POLITICAL TRANSCRIPTS

OBAMA PRESIDENCY & THE 113TH CONGRESS:

Joint Statement on Syria

Source: WH, 9-6-13

The Leaders and Representatives of Australia, Canada, France, Italy, Japan, Republic of Korea, Saudi Arabia, Spain, Turkey, the United Kingdom and the United States of America made the following statement on the margins of the Group of 20 Nations Leader’s Meeting in Saint Petersburg, Russia:

The international norm against the use of chemical weapons is longstanding and universal.  The use of chemical weapons anywhere diminishes the security of people everywhere.  Left unchallenged, it increases the risk of further use and proliferation of these weapons.

We condemn in the strongest terms the horrific chemical weapons attack in the suburbs of Damascus on August 21st that claimed the lives of so many men, women, and children.  The evidence clearly points to the Syrian government being responsible for the attack, which is part of a pattern of chemical weapons use by the regime.

We call for a strong international response to this grave violation of the world’s rules and conscience that will send a clear message that this kind of atrocity can never be repeated. Those who perpetrated these crimes must be held accountable.

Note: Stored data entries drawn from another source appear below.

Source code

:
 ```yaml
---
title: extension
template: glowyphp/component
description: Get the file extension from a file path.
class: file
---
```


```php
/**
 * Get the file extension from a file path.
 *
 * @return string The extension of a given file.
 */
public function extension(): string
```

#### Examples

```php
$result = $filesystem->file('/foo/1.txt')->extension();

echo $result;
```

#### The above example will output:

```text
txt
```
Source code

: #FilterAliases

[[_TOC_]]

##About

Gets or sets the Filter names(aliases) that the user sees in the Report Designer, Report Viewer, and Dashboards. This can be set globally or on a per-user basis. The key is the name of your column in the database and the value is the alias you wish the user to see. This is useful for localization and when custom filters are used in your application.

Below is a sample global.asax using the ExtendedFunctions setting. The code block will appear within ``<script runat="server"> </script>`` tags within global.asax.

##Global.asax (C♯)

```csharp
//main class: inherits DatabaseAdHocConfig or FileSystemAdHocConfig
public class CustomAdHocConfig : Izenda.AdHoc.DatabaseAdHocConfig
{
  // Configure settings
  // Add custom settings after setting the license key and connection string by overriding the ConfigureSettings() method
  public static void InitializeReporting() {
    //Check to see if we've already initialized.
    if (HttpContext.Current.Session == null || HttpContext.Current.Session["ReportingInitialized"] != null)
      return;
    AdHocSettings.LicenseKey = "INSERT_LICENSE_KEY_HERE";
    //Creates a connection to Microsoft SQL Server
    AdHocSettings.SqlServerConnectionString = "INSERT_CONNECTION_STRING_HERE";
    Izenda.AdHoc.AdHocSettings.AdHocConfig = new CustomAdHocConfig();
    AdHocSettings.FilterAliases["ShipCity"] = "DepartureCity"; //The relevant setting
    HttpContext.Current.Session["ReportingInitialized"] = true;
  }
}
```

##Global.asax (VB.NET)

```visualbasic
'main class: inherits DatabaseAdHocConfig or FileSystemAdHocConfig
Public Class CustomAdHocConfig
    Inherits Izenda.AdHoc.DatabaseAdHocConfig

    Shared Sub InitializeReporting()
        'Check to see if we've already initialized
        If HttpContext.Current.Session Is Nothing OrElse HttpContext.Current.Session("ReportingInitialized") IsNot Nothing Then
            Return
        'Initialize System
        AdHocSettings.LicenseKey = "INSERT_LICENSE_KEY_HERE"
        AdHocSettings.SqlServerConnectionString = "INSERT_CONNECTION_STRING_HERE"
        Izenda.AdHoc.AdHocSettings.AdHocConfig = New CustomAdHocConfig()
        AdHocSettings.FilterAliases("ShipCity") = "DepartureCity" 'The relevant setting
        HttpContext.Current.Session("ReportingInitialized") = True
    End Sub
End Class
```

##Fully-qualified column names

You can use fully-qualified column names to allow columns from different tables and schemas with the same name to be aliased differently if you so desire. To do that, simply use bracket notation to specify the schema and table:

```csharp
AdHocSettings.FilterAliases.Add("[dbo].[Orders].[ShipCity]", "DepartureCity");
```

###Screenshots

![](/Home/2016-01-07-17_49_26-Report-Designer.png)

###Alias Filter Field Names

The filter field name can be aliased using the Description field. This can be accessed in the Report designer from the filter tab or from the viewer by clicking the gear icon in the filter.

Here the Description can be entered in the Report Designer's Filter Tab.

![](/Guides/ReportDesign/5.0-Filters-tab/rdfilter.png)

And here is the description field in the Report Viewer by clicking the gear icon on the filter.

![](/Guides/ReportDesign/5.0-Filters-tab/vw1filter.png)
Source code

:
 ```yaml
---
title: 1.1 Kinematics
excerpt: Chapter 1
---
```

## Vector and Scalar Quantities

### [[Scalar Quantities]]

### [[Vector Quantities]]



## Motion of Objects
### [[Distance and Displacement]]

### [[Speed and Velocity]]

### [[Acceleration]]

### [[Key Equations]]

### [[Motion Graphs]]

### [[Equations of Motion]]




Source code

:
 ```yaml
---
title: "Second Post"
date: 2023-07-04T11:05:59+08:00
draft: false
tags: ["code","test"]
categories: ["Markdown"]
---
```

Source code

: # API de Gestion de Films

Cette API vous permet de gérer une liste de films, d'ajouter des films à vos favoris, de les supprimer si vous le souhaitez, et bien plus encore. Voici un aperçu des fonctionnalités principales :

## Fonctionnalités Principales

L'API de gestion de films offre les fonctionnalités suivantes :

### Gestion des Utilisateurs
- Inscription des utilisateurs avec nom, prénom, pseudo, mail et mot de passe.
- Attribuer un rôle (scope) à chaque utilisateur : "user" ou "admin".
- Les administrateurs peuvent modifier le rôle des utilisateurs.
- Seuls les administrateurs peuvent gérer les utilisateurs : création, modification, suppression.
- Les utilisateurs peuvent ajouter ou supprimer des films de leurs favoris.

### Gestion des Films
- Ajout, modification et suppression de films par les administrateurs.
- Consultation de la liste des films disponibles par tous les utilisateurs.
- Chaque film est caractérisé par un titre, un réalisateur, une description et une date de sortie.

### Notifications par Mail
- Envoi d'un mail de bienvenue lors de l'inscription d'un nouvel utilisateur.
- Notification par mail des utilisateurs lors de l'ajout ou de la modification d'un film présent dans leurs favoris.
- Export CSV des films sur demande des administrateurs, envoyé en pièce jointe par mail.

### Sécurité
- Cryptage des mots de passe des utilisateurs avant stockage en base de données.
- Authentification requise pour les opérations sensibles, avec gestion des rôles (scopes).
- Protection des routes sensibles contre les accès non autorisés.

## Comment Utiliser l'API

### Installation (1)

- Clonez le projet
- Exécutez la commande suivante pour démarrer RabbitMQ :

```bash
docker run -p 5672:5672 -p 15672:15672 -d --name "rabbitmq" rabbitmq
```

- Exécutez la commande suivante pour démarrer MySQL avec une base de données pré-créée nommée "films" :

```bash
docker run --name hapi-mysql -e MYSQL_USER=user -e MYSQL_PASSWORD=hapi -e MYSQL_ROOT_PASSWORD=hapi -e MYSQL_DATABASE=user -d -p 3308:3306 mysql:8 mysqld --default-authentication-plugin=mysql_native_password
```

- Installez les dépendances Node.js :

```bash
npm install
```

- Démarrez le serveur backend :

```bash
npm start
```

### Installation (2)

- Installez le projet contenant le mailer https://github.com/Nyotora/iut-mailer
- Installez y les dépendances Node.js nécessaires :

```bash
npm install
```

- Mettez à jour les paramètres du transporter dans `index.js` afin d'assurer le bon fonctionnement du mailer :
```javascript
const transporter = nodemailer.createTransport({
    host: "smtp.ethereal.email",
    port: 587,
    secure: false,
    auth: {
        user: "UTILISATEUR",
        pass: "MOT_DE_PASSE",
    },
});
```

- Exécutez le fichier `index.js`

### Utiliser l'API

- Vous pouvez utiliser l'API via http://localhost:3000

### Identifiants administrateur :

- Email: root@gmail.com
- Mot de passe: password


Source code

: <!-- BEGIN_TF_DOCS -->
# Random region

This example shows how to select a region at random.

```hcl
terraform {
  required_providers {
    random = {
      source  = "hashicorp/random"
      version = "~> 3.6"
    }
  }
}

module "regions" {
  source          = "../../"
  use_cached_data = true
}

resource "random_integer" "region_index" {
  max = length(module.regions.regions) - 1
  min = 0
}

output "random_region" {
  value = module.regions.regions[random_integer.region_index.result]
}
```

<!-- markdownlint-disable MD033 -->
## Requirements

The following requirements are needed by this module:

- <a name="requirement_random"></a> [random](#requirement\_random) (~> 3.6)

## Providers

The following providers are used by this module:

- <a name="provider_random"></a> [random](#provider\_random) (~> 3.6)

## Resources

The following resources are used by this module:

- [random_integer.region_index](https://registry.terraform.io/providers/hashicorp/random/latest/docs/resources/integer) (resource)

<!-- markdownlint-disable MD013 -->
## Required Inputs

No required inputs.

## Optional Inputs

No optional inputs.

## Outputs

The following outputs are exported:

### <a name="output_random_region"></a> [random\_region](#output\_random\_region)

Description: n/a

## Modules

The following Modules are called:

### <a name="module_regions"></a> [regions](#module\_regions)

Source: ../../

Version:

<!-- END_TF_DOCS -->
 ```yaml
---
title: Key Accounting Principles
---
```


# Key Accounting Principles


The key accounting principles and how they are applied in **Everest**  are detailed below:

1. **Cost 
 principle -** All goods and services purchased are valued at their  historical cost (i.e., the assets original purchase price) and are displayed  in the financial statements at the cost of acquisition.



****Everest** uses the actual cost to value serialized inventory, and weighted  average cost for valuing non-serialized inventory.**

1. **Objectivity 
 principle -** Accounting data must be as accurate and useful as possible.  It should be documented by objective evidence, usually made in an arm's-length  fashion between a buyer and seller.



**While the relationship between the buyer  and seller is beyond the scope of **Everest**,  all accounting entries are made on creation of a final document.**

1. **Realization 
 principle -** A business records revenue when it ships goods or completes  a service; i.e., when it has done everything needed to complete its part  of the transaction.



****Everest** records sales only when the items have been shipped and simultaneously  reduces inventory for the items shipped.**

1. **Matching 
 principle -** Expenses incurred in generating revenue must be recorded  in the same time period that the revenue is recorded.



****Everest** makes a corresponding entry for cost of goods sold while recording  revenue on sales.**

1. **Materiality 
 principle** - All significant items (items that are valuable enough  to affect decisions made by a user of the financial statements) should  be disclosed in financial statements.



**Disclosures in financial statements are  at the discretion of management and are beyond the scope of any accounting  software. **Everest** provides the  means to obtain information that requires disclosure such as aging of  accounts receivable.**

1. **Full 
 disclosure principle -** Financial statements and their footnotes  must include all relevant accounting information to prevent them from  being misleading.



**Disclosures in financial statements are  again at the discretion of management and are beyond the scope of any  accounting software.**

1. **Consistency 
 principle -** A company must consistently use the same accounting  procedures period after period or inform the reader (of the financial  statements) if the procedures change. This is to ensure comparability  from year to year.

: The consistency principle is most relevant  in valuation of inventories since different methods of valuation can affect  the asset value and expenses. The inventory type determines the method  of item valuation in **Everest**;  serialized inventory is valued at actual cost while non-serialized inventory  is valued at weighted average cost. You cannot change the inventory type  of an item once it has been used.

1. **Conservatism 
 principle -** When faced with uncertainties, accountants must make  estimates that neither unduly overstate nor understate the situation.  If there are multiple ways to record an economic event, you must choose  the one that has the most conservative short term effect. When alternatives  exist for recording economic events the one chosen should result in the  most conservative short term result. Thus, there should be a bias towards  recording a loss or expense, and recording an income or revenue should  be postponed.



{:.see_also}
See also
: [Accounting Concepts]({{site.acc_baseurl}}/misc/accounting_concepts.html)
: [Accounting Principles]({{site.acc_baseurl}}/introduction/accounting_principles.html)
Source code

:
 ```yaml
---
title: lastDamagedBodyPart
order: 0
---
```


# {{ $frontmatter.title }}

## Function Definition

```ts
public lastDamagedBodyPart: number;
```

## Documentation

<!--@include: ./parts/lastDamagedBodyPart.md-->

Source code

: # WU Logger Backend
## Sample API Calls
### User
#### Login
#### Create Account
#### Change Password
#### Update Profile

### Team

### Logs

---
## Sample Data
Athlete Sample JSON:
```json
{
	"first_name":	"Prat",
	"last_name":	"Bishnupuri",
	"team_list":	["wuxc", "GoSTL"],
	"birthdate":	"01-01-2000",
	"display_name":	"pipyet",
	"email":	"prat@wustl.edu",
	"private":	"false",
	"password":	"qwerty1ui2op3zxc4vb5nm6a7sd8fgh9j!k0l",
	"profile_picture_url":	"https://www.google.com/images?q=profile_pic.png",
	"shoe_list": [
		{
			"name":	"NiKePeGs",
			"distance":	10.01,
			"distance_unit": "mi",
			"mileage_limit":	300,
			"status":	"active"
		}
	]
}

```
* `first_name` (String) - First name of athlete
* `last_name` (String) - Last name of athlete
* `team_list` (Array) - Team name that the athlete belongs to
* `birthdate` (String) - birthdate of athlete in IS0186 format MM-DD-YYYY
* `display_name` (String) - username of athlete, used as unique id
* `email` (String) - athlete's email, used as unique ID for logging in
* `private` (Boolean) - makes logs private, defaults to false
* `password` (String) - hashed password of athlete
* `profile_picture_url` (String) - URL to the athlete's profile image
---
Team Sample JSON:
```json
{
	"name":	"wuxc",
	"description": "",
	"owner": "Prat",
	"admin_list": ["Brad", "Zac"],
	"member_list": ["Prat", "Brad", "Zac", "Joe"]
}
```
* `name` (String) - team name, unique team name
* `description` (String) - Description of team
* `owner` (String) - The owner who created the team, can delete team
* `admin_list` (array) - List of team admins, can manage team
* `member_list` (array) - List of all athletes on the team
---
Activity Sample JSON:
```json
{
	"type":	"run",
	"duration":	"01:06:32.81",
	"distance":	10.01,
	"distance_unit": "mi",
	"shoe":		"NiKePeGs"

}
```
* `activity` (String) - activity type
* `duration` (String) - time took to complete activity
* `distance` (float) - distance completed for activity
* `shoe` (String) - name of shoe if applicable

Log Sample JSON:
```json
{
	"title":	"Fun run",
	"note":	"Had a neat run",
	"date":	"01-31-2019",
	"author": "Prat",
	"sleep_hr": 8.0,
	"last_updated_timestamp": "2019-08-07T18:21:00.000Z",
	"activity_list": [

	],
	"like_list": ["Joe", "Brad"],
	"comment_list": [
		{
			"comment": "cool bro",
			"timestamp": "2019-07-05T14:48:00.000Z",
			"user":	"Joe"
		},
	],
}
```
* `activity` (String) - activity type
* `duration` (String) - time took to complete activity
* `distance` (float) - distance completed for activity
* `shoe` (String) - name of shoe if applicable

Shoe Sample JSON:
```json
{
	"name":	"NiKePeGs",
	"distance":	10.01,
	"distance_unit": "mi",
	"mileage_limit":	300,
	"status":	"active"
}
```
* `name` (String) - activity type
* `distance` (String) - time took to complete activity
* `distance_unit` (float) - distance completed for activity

Signatories have consistently supported a strong UN Security Council Resolution, given the Security Council’s responsibilities to lead the international response, but recognize that the Council remains paralyzed as it has been for two and a half years.  The world cannot wait for endless failed processes that can only lead to increased suffering in Syria and regional instability.  We support efforts undertaken by the United States and other countries to reinforce the prohibition on the use of chemical weapons.

We commit to supporting longer term international efforts, including through the United Nations, to address the enduring security challenge posed by Syria’s chemical weapons stockpiles.  Signatories have also called for the UN fact finding mission to present its results as soon as possible, and for the Security Council to act accordingly.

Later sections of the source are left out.